● **WHAT YOU SHOULD DO**: A word-for-word copy of the entries, with the images left out, is what you should write.

● **DATA SHOWN**:
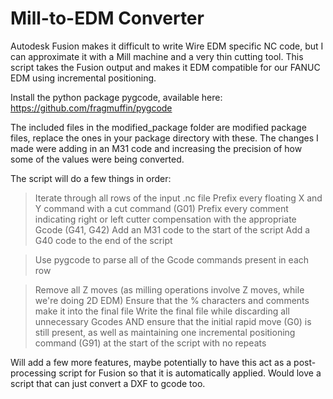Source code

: # Mill-to-EDM Converter
Autodesk Fusion makes it difficult to write Wire EDM specific NC code, but I can approximate it with a Mill machine and a very thin cutting tool. This script takes the Fusion output and makes it EDM compatible for our FANUC EDM using incremental positioning.

Install the python package pygcode, available here: https://github.com/fragmuffin/pygcode

The included files in the modified_package folder are modified package files, replace the ones in your package directory with these. The changes I made were adding in an M31 code and increasing the precision of how some of the values were being converted.

The script will do a few things in order:

>Iterate through all rows of the input .nc file
>Prefix every floating X and Y command with a cut command (G01)
>Prefix every comment indicating right or left cutter compensation with the appropriate Gcode (G41, G42)
>Add an M31 code to the start of the script
>Add a G40 code to the end of the script

>Use pygcode to parse all of the Gcode commands present in each row

>Remove all Z moves (as milling operations involve Z moves, while we're doing 2D EDM)
>Ensure that the % characters and comments make it into the final file
>Write the final file while discarding all unnecessary Gcodes
>AND ensure that the initial rapid move (G0) is still present, as well as maintaining one incremental positioning command (G91) at the start of the script with no repeats

Will add a few more features, maybe potentially to have this act as a post-processing script for Fusion so that it is automatically applied. Would love a script that can just convert a DXF to gcode too.

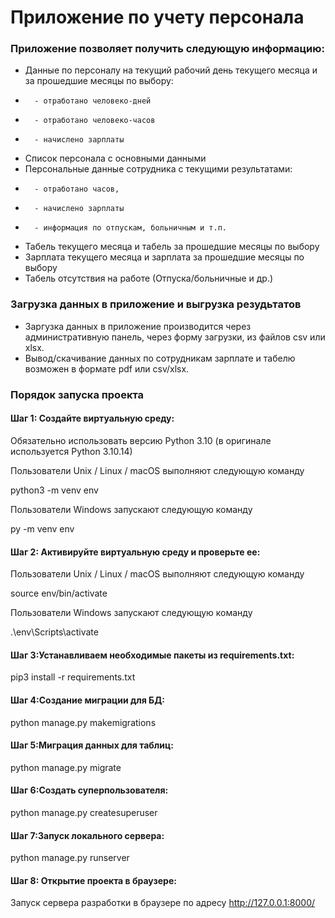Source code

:# Приложение по учету персонала

### Приложение позволяет получить следующую информацию:
  
- Данные по персоналу на текущий рабочий день текущего месяца и за прошедшие месяцы по выбору:
-       - отработано человеко-дней
-       - отработано человеко-часов
-       - начислено зарплаты
- Список персонала с основными данными  
- Персональные данные сотрудника с текущими результатами:
-       - отработано часов, 
-       - начислено зарплаты
-       - информация по отпускам, больничным и т.п.
- Табель текущего месяца и табель за прошедшие месяцы по выбору  
- Зарплата текущего месяца и зарплата за прошедшие месяцы по выбору  
- Табель отсутствия на работе (Отпуска/больничные и др.)  

### Загрузка данных в приложение и выгрузка резудьтатов

 - Заргузка данных в приложение производится через административную панель, через форму загрузки, из файлов csv или xlsx.
 - Вывод/скачивание данных по сотрудникам зарплате и табелю возможен в формате pdf или csv/xlsx.

### Порядок запуска проекта

#### Шаг 1: Создайте виртуальную среду:

Обязательно использовать версию Python 3.10 (в оригинале используется Python 3.10.14)

Пользователи Unix / Linux / macOS выполняют следующую команду

python3 -m venv env

Пользователи Windows запускают следующую команду

py -m venv env

#### Шаг 2: Активируйте виртуальную среду и проверьте ее:

Пользователи Unix / Linux / macOS выполняют следующую команду

source env/bin/activate

Пользователи Windows запускают следующую команду

.\env\Scripts\activate

#### Шаг 3:Устанавливаем необходимые пакеты из requirements.txt:

pip3 install -r requirements.txt

#### Шаг 4:Создание миграции для БД:

python manage.py makemigrations

#### Шаг 5:Миграция данных для таблиц:

python manage.py migrate

#### Шаг 6:Создать суперпользователя:

python manage.py createsuperuser

#### Шаг 7:Запуск локального сервера:

python manage.py runserver

#### Шаг 8: Открытие проекта в браузере:

Запуск сервера разработки в браузере по адресу http://127.0.0.1:8000/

● **ANSWER FOR THIS EXERCISE**:
Source code

: # Mill-to-EDM Converter
Autodesk Fusion makes it difficult to write Wire EDM specific NC code, but I can approximate it with a Mill machine and a very thin cutting tool. This script takes the Fusion output and makes it EDM compatible for our FANUC EDM using incremental positioning.

Install the python package pygcode, available here: https://github.com/fragmuffin/pygcode

The included files in the modified_package folder are modified package files, replace the ones in your package directory with these. The changes I made were adding in an M31 code and increasing the precision of how some of the values were being converted.

The script will do a few things in order:

>Iterate through all rows of the input .nc file
>Prefix every floating X and Y command with a cut command (G01)
>Prefix every comment indicating right or left cutter compensation with the appropriate Gcode (G41, G42)
>Add an M31 code to the start of the script
>Add a G40 code to the end of the script

>Use pygcode to parse all of the Gcode commands present in each row

>Remove all Z moves (as milling operations involve Z moves, while we're doing 2D EDM)
>Ensure that the % characters and comments make it into the final file
>Write the final file while discarding all unnecessary Gcodes
>AND ensure that the initial rapid move (G0) is still present, as well as maintaining one incremental positioning command (G91) at the start of the script with no repeats

Will add a few more features, maybe potentially to have this act as a post-processing script for Fusion so that it is automatically applied. Would love a script that can just convert a DXF to gcode too.

Source code

:# Приложение по учету персонала

### Приложение позволяет получить следующую информацию:
  
- Данные по персоналу на текущий рабочий день текущего месяца и за прошедшие месяцы по выбору:
-       - отработано человеко-дней
-       - отработано человеко-часов
-       - начислено зарплаты
- Список персонала с основными данными  
- Персональные данные сотрудника с текущими результатами:
-       - отработано часов, 
-       - начислено зарплаты
-       - информация по отпускам, больничным и т.п.
- Табель текущего месяца и табель за прошедшие месяцы по выбору  
- Зарплата текущего месяца и зарплата за прошедшие месяцы по выбору  
- Табель отсутствия на работе (Отпуска/больничные и др.)  

### Загрузка данных в приложение и выгрузка резудьтатов

 - Заргузка данных в приложение производится через административную панель, через форму загрузки, из файлов csv или xlsx.
 - Вывод/скачивание данных по сотрудникам зарплате и табелю возможен в формате pdf или csv/xlsx.

### Порядок запуска проекта

#### Шаг 1: Создайте виртуальную среду:

Обязательно использовать версию Python 3.10 (в оригинале используется Python 3.10.14)

Пользователи Unix / Linux / macOS выполняют следующую команду

python3 -m venv env

Пользователи Windows запускают следующую команду

py -m venv env

#### Шаг 2: Активируйте виртуальную среду и проверьте ее:

Пользователи Unix / Linux / macOS выполняют следующую команду

source env/bin/activate

Пользователи Windows запускают следующую команду

.\env\Scripts\activate

#### Шаг 3:Устанавливаем необходимые пакеты из requirements.txt:

pip3 install -r requirements.txt

#### Шаг 4:Создание миграции для БД:

python manage.py makemigrations

#### Шаг 5:Миграция данных для таблиц:

python manage.py migrate

#### Шаг 6:Создать суперпользователя:

python manage.py createsuperuser

#### Шаг 7:Запуск локального сервера:

python manage.py runserver

#### Шаг 8: Открытие проекта в браузере:

Запуск сервера разработки в браузере по адресу http://127.0.0.1:8000/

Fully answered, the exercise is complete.